■ Data shown

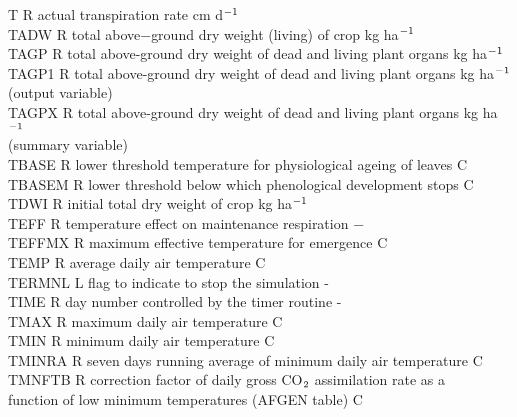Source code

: \begin{tabbing}
T       \> \> R   \> actual transpiration rate                          \> \> \> \> \> \> \> cm d$^{{\rm -1}}$\\
TADW    \> \> R   \> total above$-$ground dry weight (living) of crop     \> \> \> \> \> \> \> kg ha$^{{\rm -1}}$\\
TAGP\> \> R\> total above-ground dry weight of dead and living plant organs\> \> \> \> \> \> \> kg ha$^{{\rm -1}}$\\
TAGP1\> \> R\> total above-ground dry weight of dead and living plant organs \> \> \> \> \> \> \> kg ha$^{{\rm -1}}$\\
\>\> \> (output variable)\\
TAGPX\> \> R\> total above-ground dry weight of dead and living plant organs \> \> \> \> \> \> \> kg ha$^{{\rm -1}}$\\
\>\> \> (summary variable)\\
TBASE\> \> R\> lower threshold temperature for physiological ageing of leaves\> \> \> \> \> \> \> \degrees C \\
TBASEM\> \> R\> lower threshold below which phenological development stops \> \> \> \> \> \> \> \degrees C\\
TDWI\> \> R\> initial total dry weight of crop\> \> \> \> \> \> \> kg ha$^{{\rm -1}}$ \\
TEFF    \> \> R   \> temperature effect on maintenance respiration      \> \> \> \> \> \> \> $-$\\
TEFFMX\> \> R\> maximum effective temperature for emergence\> \> \> \> \> \> \> \degrees C\\
TEMP    \> \> R   \> average daily air temperature                      \> \> \> \> \> \> \> \degrees C\\
TERMNL\> \> L\> flag to indicate to stop the simulation\> \> \> \> \> \> \> -\\
TIME\> \> R\> day number controlled by the timer routine\> \> \> \> \> \> \> -\\
TMAX    \> \> R   \> maximum daily air temperature                      \> \> \> \> \> \> \> \degrees C\\
TMIN    \> \> R   \> minimum daily air temperature                      \> \> \> \> \> \> \> \degrees C\\
TMINRA  \> \> R   \> seven days running average of minimum daily air temperature   \> \> \> \> \> \> \> \degrees C\\
TMNFTB\> \> R\> correction factor of daily gross CO$_{{\rm 2}}$ assimilation rate as a\\
\>\> \> function of low minimum temperatures (AFGEN table)\> \> \> \> \> \> \> \degrees C\\

\end{tabbing}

■ Task goal
Return the listing unchanged except for the pictures, which should be dropped.

■ Exercise result
Source code

: \begin{tabbing}
T       \> \> R   \> actual transpiration rate                          \> \> \> \> \> \> \> cm d$^{{\rm -1}}$\\
TADW    \> \> R   \> total above$-$ground dry weight (living) of crop     \> \> \> \> \> \> \> kg ha$^{{\rm -1}}$\\
TAGP\> \> R\> total above-ground dry weight of dead and living plant organs\> \> \> \> \> \> \> kg ha$^{{\rm -1}}$\\
TAGP1\> \> R\> total above-ground dry weight of dead and living plant organs \> \> \> \> \> \> \> kg ha$^{{\rm -1}}$\\
\>\> \> (output variable)\\
TAGPX\> \> R\> total above-ground dry weight of dead and living plant organs \> \> \> \> \> \> \> kg ha$^{{\rm -1}}$\\
\>\> \> (summary variable)\\
TBASE\> \> R\> lower threshold temperature for physiological ageing of leaves\> \> \> \> \> \> \> \degrees C \\
TBASEM\> \> R\> lower threshold below which phenological development stops \> \> \> \> \> \> \> \degrees C\\
TDWI\> \> R\> initial total dry weight of crop\> \> \> \> \> \> \> kg ha$^{{\rm -1}}$ \\
TEFF    \> \> R   \> temperature effect on maintenance respiration      \> \> \> \> \> \> \> $-$\\
TEFFMX\> \> R\> maximum effective temperature for emergence\> \> \> \> \> \> \> \degrees C\\
TEMP    \> \> R   \> average daily air temperature                      \> \> \> \> \> \> \> \degrees C\\
TERMNL\> \> L\> flag to indicate to stop the simulation\> \> \> \> \> \> \> -\\
TIME\> \> R\> day number controlled by the timer routine\> \> \> \> \> \> \> -\\
TMAX    \> \> R   \> maximum daily air temperature                      \> \> \> \> \> \> \> \degrees C\\
TMIN    \> \> R   \> minimum daily air temperature                      \> \> \> \> \> \> \> \degrees C\\
TMINRA  \> \> R   \> seven days running average of minimum daily air temperature   \> \> \> \> \> \> \> \degrees C\\
TMNFTB\> \> R\> correction factor of daily gross CO$_{{\rm 2}}$ assimilation rate as a\\
\>\> \> function of low minimum temperatures (AFGEN table)\> \> \> \> \> \> \> \degrees C\\

\end{tabbing}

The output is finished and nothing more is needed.